**** Material for this exercise
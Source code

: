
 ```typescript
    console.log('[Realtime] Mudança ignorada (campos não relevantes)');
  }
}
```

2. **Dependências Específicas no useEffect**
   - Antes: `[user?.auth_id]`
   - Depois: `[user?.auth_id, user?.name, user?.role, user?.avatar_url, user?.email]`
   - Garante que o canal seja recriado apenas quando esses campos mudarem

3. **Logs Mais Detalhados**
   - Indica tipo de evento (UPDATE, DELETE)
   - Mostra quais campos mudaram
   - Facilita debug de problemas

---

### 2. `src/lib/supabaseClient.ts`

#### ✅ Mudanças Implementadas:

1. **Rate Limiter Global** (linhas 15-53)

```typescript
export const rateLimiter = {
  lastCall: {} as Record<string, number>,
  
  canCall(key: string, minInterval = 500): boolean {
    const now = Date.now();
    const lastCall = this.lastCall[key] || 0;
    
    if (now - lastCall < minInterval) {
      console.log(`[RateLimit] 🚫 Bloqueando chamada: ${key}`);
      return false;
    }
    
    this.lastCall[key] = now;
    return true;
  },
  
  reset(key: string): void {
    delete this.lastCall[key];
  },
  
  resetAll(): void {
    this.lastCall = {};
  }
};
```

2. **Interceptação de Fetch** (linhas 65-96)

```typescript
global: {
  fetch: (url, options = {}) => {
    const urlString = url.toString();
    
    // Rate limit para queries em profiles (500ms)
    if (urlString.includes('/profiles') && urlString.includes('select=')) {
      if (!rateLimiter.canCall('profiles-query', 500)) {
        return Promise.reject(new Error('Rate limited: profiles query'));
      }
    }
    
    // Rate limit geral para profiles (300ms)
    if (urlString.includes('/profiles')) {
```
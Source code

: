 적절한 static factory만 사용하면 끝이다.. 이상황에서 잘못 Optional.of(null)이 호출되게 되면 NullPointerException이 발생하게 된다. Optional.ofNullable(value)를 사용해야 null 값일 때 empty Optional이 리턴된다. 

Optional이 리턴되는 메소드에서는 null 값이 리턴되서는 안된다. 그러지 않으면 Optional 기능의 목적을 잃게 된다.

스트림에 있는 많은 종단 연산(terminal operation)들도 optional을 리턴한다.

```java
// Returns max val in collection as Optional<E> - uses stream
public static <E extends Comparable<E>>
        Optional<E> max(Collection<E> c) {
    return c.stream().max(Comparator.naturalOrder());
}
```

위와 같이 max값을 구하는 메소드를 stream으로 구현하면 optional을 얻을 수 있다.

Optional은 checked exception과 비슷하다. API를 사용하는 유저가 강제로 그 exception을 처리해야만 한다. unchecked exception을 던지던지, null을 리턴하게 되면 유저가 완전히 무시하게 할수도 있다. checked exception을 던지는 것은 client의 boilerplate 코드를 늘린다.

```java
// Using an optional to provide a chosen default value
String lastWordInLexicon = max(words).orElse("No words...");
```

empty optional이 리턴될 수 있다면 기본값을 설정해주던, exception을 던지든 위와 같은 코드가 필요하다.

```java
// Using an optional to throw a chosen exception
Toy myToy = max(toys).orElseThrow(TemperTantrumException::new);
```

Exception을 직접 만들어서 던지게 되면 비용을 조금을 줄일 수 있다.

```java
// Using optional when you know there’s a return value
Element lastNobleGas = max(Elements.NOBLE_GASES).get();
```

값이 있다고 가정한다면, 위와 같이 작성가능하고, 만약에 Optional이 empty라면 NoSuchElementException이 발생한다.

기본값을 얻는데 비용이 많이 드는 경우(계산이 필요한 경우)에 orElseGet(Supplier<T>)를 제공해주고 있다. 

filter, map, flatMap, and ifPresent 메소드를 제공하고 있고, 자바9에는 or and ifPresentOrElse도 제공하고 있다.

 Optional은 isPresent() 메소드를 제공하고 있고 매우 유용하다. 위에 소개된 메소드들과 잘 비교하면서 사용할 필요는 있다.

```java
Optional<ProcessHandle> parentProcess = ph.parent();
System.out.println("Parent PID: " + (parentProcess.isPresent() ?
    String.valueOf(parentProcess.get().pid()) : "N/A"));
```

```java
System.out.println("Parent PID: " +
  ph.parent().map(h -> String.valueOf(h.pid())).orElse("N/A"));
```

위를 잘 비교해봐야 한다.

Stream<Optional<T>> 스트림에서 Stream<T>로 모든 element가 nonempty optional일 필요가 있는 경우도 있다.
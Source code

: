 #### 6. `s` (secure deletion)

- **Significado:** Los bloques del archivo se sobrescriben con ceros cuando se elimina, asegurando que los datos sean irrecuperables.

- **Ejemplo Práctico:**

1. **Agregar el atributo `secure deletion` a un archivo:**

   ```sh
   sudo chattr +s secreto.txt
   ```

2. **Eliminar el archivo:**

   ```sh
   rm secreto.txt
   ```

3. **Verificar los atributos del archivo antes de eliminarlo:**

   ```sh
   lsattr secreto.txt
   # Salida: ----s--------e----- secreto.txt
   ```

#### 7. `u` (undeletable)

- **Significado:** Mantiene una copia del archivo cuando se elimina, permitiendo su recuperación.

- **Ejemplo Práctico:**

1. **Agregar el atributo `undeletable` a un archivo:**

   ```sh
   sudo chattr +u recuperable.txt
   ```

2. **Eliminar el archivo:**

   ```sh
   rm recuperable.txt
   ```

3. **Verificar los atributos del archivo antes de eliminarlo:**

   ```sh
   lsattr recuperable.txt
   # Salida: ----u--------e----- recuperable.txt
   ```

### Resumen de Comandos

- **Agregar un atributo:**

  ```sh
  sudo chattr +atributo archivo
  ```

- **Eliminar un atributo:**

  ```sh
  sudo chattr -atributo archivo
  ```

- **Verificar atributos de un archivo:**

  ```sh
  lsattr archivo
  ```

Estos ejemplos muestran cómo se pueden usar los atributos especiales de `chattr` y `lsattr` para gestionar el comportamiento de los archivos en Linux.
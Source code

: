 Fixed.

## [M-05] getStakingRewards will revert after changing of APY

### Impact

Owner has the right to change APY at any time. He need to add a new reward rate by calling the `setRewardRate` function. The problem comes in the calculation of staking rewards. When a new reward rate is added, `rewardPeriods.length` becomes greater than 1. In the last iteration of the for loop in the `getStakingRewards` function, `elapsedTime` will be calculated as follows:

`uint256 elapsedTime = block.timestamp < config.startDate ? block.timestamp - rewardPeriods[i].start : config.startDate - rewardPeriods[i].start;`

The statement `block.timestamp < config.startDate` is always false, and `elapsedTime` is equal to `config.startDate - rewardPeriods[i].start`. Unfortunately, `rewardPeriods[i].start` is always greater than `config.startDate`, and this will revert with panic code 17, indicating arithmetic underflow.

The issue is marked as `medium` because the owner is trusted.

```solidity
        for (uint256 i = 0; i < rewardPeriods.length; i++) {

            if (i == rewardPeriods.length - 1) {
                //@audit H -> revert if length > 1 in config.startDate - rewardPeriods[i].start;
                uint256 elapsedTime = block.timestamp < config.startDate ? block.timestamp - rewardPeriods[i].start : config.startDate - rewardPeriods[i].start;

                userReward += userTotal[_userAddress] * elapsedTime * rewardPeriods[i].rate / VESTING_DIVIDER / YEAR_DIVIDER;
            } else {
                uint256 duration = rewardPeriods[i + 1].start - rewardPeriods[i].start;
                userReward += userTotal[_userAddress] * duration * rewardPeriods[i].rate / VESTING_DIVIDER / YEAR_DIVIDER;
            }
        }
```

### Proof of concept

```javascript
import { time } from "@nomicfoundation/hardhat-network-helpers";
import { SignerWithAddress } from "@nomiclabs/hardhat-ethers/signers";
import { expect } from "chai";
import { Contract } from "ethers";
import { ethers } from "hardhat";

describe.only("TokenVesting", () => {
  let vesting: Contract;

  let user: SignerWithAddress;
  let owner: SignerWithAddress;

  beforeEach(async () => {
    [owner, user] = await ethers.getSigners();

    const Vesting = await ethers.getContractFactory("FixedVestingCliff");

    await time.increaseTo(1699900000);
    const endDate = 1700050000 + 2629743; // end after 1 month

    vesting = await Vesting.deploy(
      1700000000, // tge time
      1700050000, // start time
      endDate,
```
********
Task prompt:
The lines above that hold "chosen" are the result; show every one of them.

Task solution:
// Using an optional to provide a chosen default value
// Using an optional to throw a chosen exception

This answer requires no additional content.